This series of posts is a tour through of the design space of graph visualization. As I promised, I will do my best to objectively justify as many visualization decisions as I can. This means we will have to go slow; I won’t even draw anything today! In this post, I will only take the very first step: all we will do is think about graphs, and what might be interesting about them.

## What is in a graph?

A graph $G$ has two things: a set of **vertices** $V$, and a set of
**edges** $E$, where each edge is represented by an ordered pair of
distinct vertices (so in this definition we will not have multiple
edges and “self-edges”). To denote that $(a, b)$ is in $E$, I will
use $a \to b$.

Usually, we also have a mapping $v_\textrm{attr}$ from $V$ to some other space $V_A$. This gives us attributes of these vertices (names of the people in your social network, names of the computers in your intranet, etc.). A similar mapping $e_\textrm{attr}$ from $E$ to $E_A$ does the same for edges (is $b$ married to $c$ or does $b$ work for $c$? How far is $h$ from $j$?, etc.).

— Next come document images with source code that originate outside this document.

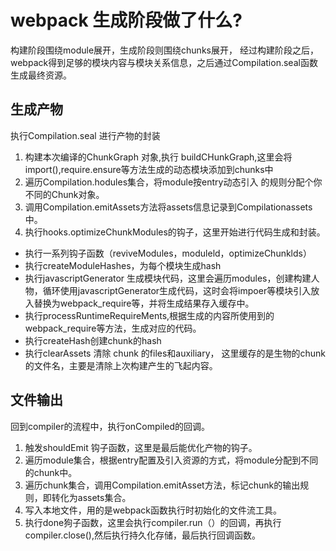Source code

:  # webpack 生成阶段做了什么?

 构建阶段围绕module展开，生成阶段则围绕chunks展开，
 经过构建阶段之后，webpack得到足够的模块内容与模块关系信息，之后通过Compilation.seal函数生成最终资源。

 ## 生成产物

 执行Compilation.seal 进行产物的封装

 1. 构建本次编译的ChunkGraph 对象,执行 buildCHunkGraph,这里会将import(),require.ensure等方法生成的动态模块添加到chunks中
 2. 遍历Compilation.hodules集合，将module按entry动态引入 的规则分配个你不同的Chunk对象。
 3. 调用Compilation.emitAssets方法将assets信息记录到Compilationassets中。
 4. 执行hooks.optimizeChunkModules的钩子，这里开始进行代码生成和封装。
   - 执行一系列钩子函数（reviveModules，moduleld，optimizeChunklds）
   - 执行createModuleHashes，为每个模块生成hash
   - 执行javascriptGenerator 生成模块代码，这里会遍历modules，创建构建人物，循环使用javascriptGenerator生成代码，这时会将impoer等模块引入放入替换为webpack_require等，并将生成结果存入缓存中。
   - 执行processRuntimeRequireMents,根据生成的内容所使用到的webpack_require等方法，生成对应的代码。
   - 执行createHash创建chunk的hash
   - 执行clearAssets 清除 chunk 的files和auxiliary， 这里缓存的是生物的chunk的文件名，主要是清除上次构建产生的飞起内容。



   ## 文件输出

   回到compiler的流程中，执行onCompiled的回调。
   1. 触发shouldEmit 钩子函数，这里是最后能优化产物的钩子。
   2. 遍历module集合，根据entry配置及引入资源的方式，将module分配到不同的chunk中。
   3. 遍历chunk集合，调用Compilation.emitAsset方法，标记chunk的输出规则，即转化为assets集合。
   4. 写入本地文件，用的是webpack函数执行时初始化的文件流工具。
   5. 执行done狗子函数，这里会执行compiler.run（）的回调，再执行compiler.close(),然后执行持久化存储，最后执行回调函数。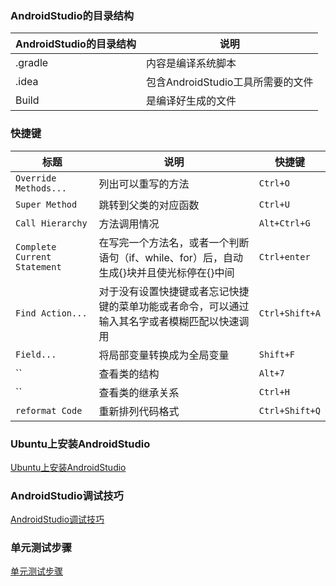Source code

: ### AndroidStudio的目录结构

|AndroidStudio的目录结构|说明|
|------|------|
|.gradle|内容是编译系统脚本|
|.idea|包含AndroidStudio工具所需要的文件|
|Build|是编译好生成的文件|
### 快捷键

|标题|说明|快捷键|
|------|------|-----|
|`Override Methods...`|列出可以重写的方法|`Ctrl+O`|
|`Super Method`|跳转到父类的对应函数|`Ctrl+U`|
|`Call Hierarchy`|方法调用情况|`Alt+Ctrl+G`|
|`Complete Current Statement`|在写完一个方法名，或者一个判断语句（if、while、for）后，自动生成{}块并且使光标停在{}中间|`Ctrl+enter`|
|`Find Action...`|对于没有设置快捷键或者忘记快捷键的菜单功能或者命令，可以通过输入其名字或者模糊匹配以快速调用|`Ctrl+Shift+A`|
|`Field...`|将局部变量转换成为全局变量|`Shift+F`|
|``|查看类的结构|`Alt+7`|
|``|查看类的继承关系|`Ctrl+H`|
|`reformat Code`|重新排列代码格式|`Ctrl+Shift+Q`|

### Ubuntu上安装AndroidStudio
[Ubuntu上安装AndroidStudio](https://github.com/ningbaoqi/Tools/blob/master/README-ubuntu.md)

### AndroidStudio调试技巧
[AndroidStudio调试技巧](https://github.com/ningbaoqi/Tools/blob/master/README-debug.md)

### 单元测试步骤
[单元测试步骤](https://github.com/ningbaoqi/Tools/blob/master/README-debug1.md)
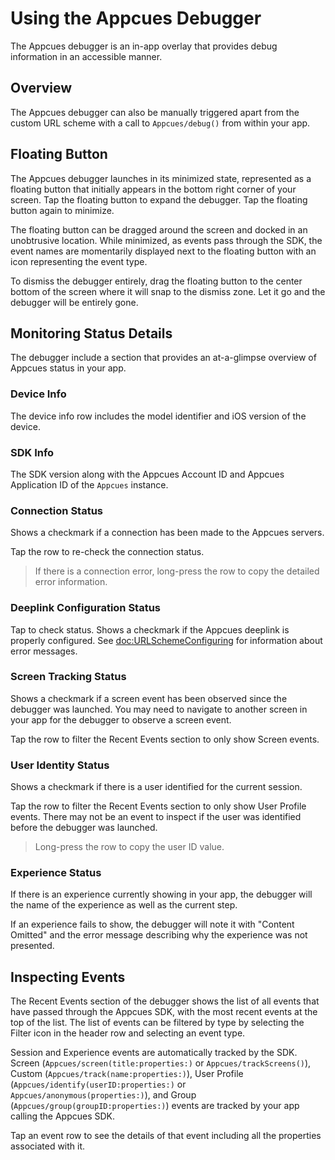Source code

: # Using the Appcues Debugger

The Appcues debugger is an in-app overlay that provides debug information in an accessible manner.

## Overview

The Appcues debugger can also be manually triggered apart from the custom URL scheme with a call to ``Appcues/debug()`` from within your app.

## Floating Button

The Appcues debugger launches in its minimized state, represented as a floating button that initially appears in the bottom right corner of your screen. Tap the floating button to expand the debugger. Tap the floating button again to minimize.

The floating button can be dragged around the screen and docked in an unobtrusive location. While minimized, as events pass through the SDK, the event names are momentarily displayed next to the floating button with an icon representing the event type.

To dismiss the debugger entirely, drag the floating button to the center bottom of the screen where it will snap to the dismiss zone. Let it go and the debugger will be entirely gone.

## Monitoring Status Details

The debugger include a section that provides an at-a-glimpse overview of Appcues status in your app.

### Device Info

The device info row includes the model identifier and iOS version of the device. 

### SDK Info

The SDK version along with the Appcues Account ID and Appcues Application ID of the ``Appcues`` instance.

### Connection Status

Shows a checkmark if a connection has been made to the Appcues servers.

Tap the row to re-check the connection status.

> If there is a connection error, long-press the row to copy the detailed error information.

### Deeplink Configuration Status

Tap to check status. Shows a checkmark if the Appcues deeplink is properly configured. See <doc:URLSchemeConfiguring> for information about error messages.

### Screen Tracking Status

Shows a checkmark if a screen event has been observed since the debugger was launched. You may need to navigate to another screen in your app for the debugger to observe a screen event.

Tap the row to filter the Recent Events section to only show Screen events.

### User Identity Status

Shows a checkmark if there is a user identified for the current session.

Tap the row to filter the Recent Events section to only show User Profile events. There may not be an event to inspect if the user was identified before the debugger was launched.

> Long-press the row to copy the user ID value.

### Experience Status

If there is an experience currently showing in your app, the debugger will the name of the experience as well as the current step.

If an experience fails to show, the debugger will note it with "Content Omitted" and the error message describing why the experience was not presented.

## Inspecting Events

The Recent Events section of the debugger shows the list of all events that have passed through the Appcues SDK, with the most recent events at the top of the list. The list of events can be filtered by type by selecting the Filter icon in the header row and selecting an event type.

Session and Experience events are automatically tracked by the SDK. Screen (``Appcues/screen(title:properties:)`` or ``Appcues/trackScreens()``), Custom (``Appcues/track(name:properties:)``), User Profile (``Appcues/identify(userID:properties:)`` or ``Appcues/anonymous(properties:)``), and Group (``Appcues/group(groupID:properties:)``) events are tracked by your app calling the Appcues SDK.

Tap an event row to see the details of that event including all the properties associated with it.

These define a graph, but they don’t say much of what is interesting about them. So let’s list some properties of (these very general) graphs. By explicitly thinking about them, we can see the impact they will have on our choices of pictures.

### Graphs are directed or undirected

One important characteristic of graphs is whether they are
**directed** or **undirected**. When we say that a graph is
undirected, we mean that whenever $(a,b) \in E$, it is implied
that $(b,a) \in E$: in other words, the has-edge relation is
symmetric, and $e_\textrm{attr}((a,b)) = e_\textrm{attr}((b,a))$.
(For undirected graphs, I will write $a \unicode{x2013} b$ to mean
that both $(a, b) \in E$ and $(b, a) \in E$ are true). Otherwise, we
say that $G$ is directed.

This distinction is important because, remember, the first rule of
visualization is “draw all there is, but no more”. If our graph is
such that $a \to b$ does not imply $b \to a$, our visualization of it
better not imply that the relationship between $a$ and $b$
look symmetric. Of course, “making the relationship look symmetric”
is not a formal statement, and we might argue about what it
really says. But this is what I meant about the
difference between a formal systematization and an “informal” one:
we should not disconsider the notion simply because we don’t know how
to formalize it! And, as we will see, I believe this distinction
**does** guide the visualization choice.

### Graphs have paths

An edge $a \to b$ in a graph implies some sort of connection between
$a$ and $b$, and we typically think of these connections being
*transitive*. So if $a \to b$ and $b \to c$ encode some
relationship, we tend to think of there existing some relationship
between $a$ and $c$ as well (we will say $a \leadsto b$ to say that
there exists some path $a \to \ldots \to b$).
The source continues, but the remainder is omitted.